Kuttram Kadithal () is a 2015 Tamil-language independent drama film written and directed by Bramma in his debut, and produced by J. Satish Kumar and Christy Siluvappan under the JSK Film Corporation and Chris Pictures banner. It features Master Ajay, Radhika Prasidhha, Sai Rajkumar, and Pavel Navageethan.

The film explores a spectrum of lifestyles and how one unexpected incident influences people from diverse backgrounds. The title of the film is derived from the 44th adhikaaram (chapter) of the Thirukkural, where Thiruvalluvar alludes to avoiding mistakes.

Kuttram Kadithal was released on 24 September 2015. Ahead of its theatrical release, it had been screened at various film festivals and won the National Film Award for Best Feature Film in Tamil.

Cast 
 Master Ajay as Chezhiyan
 Radhika Prasidhha as Merlin
 Sai Rajkumar as Manikandan
 Pavel Navageethan as Udayan
 Kulothungan Udayakumar as Thanikachalam
 Sathya Sachu as Chezhiyan's mother
 Durga Venugopal as Radha
 Dhanpat Jain as Dhanpat Jain (Doctor)
 Nikhila Kesavan as Padmavathi (Science teacher)
 Birender Shingvi as Sardar friend

Production
Bramma stated that he had conceived the story for his debut film only after he decided he wanted to be a filmmaker. Christy Selvappan, a media manager with the Qatar-based TV channel Al Jazeera and an old friend of Bramma, made the offer to produce the film. The two decided to make a film that should have "universal appeal". Bramma said, "We started off on a small scale and knew that content was our trump card.

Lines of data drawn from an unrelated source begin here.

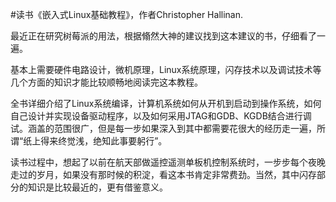 \#读书《嵌入式Linux基础教程》，作者Christopher Hallinan.

最近正在研究树莓派的用法，根据翛然大神的建议找到这本建议的书，仔细看了一遍。

基本上需要硬件电路设计，微机原理，Linux系统原理，闪存技术以及调试技术等几个方面的知识才能比较顺畅地阅读完这本教程。

全书详细介绍了Linux系统编译，计算机系统如何从开机到启动到操作系统，如何自己设计并实现设备驱动程序，以及如何采用JTAG和GDB、KGDB结合进行调试。涵盖的范围很广，但是每一步如果深入到其中都需要花很大的经历走一遍，所谓“纸上得来终觉浅，绝知此事要躬行”。

读书过程中，想起了以前在航天部做遥控遥测单板机控制系统时，一步步每个夜晚走过的岁月，如果没有那时候的积淀，看这本书肯定非常费劲。当然，其中闪存部分的知识是比较最近的，更有借鉴意义。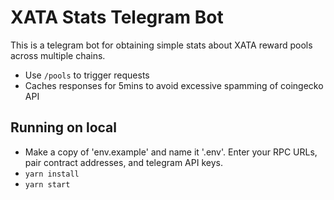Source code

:# XATA Stats Telegram Bot
This is a telegram bot for obtaining simple stats about XATA reward pools across multiple chains.
* Use `/pools` to trigger requests
* Caches responses for 5mins to avoid excessive spamming of coingecko API

## Running on local
* Make a copy of 'env.example' and name it '.env'. Enter your RPC URLs, pair contract addresses, and telegram API keys.
* `yarn install`
* `yarn start`
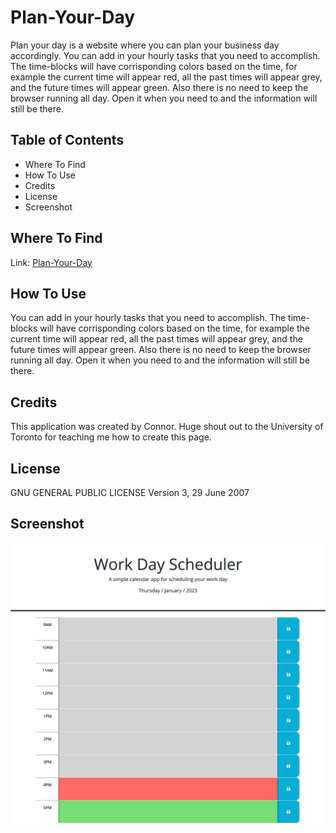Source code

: # Plan-Your-Day

Plan your day is a website where you can plan your business day accordingly. You can add in your hourly tasks that you need to accomplish. The time-blocks will have corrisponding colors based on the time, for example the current time will appear red, all the past times will appear grey, and the future times will appear green. Also there is no need to keep the browser running all day. Open it when you need to and the information will still be there.

## Table of Contents

- Where To Find
- How To Use
- Credits
- License
- Screenshot

## Where To Find

Link: [Plan-Your-Day](https://connor812.github.io/Plan-Your-Day/)

## How To Use

You can add in your hourly tasks that you need to accomplish. The time-blocks will have corrisponding colors based on the time, for example the current time will appear red, all the past times will appear grey, and the future times will appear green. Also there is no need to keep the browser running all day. Open it when you need to and the information will still be there.

## Credits

This application was created by Connor. Huge shout out to the University of Toronto for teaching me how to create this page.

## License

GNU GENERAL PUBLIC LICENSE
Version 3, 29 June 2007

## Screenshot

![alt](./assets/images/plan-your-day.png)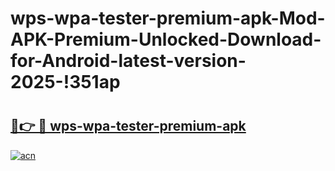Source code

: # wps-wpa-tester-premium-apk-Mod-APK-Premium-Unlocked-Download-for-Android-latest-version-2025-!351ap

# <h2><a href="https://ogjukj.esa.edu.pl?title=wps-wpa-tester-premium-apk&ref=351ap">🔗👉 🔴 wps-wpa-tester-premium-apk</a></h2>

[![acn](https://github.com/user-attachments/assets/0f9c940e-d8b0-45ae-aac7-cd30a18b3e1c)](https://ogjukj.esa.edu.pl?title=wps-wpa-tester-premium-apk&ref=351ap)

We wanted every single person who watched our film to be able to relate to the incident in the story. We wanted to make sure that the film will be remade in other languages, at least in other Indian languages". He also said that the incident showcased in the film was not a real-life one although it was inspired by a number of similar incidents that have happened in the country, while disclosing that it had to with "schooling in particular and education in general".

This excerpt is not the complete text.